▶ _What you have to do_: Of the lines below, copy those that hold the word "name".
[Opening Records for this exercise section]
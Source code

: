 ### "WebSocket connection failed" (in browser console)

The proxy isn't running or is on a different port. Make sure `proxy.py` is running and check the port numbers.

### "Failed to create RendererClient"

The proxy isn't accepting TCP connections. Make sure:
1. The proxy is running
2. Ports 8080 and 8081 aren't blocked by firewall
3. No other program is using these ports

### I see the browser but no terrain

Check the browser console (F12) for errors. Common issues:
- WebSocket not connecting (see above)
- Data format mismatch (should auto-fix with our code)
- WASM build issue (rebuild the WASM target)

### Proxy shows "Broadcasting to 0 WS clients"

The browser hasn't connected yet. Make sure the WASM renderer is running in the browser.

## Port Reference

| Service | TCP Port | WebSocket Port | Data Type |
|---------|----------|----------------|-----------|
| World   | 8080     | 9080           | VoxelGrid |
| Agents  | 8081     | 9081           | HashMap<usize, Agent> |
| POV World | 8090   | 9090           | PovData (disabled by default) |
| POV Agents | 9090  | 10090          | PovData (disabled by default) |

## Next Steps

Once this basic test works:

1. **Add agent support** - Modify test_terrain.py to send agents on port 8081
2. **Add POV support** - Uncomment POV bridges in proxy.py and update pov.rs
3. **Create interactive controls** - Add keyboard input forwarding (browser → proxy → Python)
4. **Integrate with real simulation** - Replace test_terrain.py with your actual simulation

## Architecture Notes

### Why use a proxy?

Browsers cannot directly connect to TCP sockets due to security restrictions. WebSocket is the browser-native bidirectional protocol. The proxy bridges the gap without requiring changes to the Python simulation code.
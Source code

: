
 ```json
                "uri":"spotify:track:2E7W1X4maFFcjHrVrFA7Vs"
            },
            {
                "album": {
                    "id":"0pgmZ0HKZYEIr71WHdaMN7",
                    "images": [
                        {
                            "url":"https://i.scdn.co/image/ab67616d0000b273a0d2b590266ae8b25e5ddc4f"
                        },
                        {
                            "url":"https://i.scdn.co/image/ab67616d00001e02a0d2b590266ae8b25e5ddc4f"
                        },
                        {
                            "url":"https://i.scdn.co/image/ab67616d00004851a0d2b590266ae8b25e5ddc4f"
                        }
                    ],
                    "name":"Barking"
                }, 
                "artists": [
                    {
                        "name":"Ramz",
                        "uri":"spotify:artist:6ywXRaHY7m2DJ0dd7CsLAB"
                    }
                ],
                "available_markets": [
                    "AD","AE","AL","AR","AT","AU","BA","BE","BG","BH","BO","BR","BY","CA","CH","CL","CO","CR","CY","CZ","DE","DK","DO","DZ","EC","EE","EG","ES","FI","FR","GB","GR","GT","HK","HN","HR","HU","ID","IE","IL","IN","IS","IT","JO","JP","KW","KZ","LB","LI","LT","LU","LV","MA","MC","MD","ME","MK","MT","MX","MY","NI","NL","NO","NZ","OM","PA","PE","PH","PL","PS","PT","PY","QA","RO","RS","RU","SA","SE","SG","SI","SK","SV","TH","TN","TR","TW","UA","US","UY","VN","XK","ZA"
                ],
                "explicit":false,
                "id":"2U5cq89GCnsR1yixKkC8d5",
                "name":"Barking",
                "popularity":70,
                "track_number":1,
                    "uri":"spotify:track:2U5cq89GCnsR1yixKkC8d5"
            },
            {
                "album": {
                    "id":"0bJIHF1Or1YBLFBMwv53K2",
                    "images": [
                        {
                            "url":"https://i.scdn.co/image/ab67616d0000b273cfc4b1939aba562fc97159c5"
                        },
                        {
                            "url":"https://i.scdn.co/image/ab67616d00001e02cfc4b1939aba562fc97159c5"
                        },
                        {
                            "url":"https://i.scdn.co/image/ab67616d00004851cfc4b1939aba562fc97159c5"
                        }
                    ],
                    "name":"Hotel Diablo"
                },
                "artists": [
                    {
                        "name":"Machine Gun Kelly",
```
[Closing Records for this exercise section]
▶ _Exercise response_:
                    "name":"Barking"
                        "name":"Ramz",
                "name":"Barking",
                    "name":"Hotel Diablo"
                        "name":"Machine Gun Kelly",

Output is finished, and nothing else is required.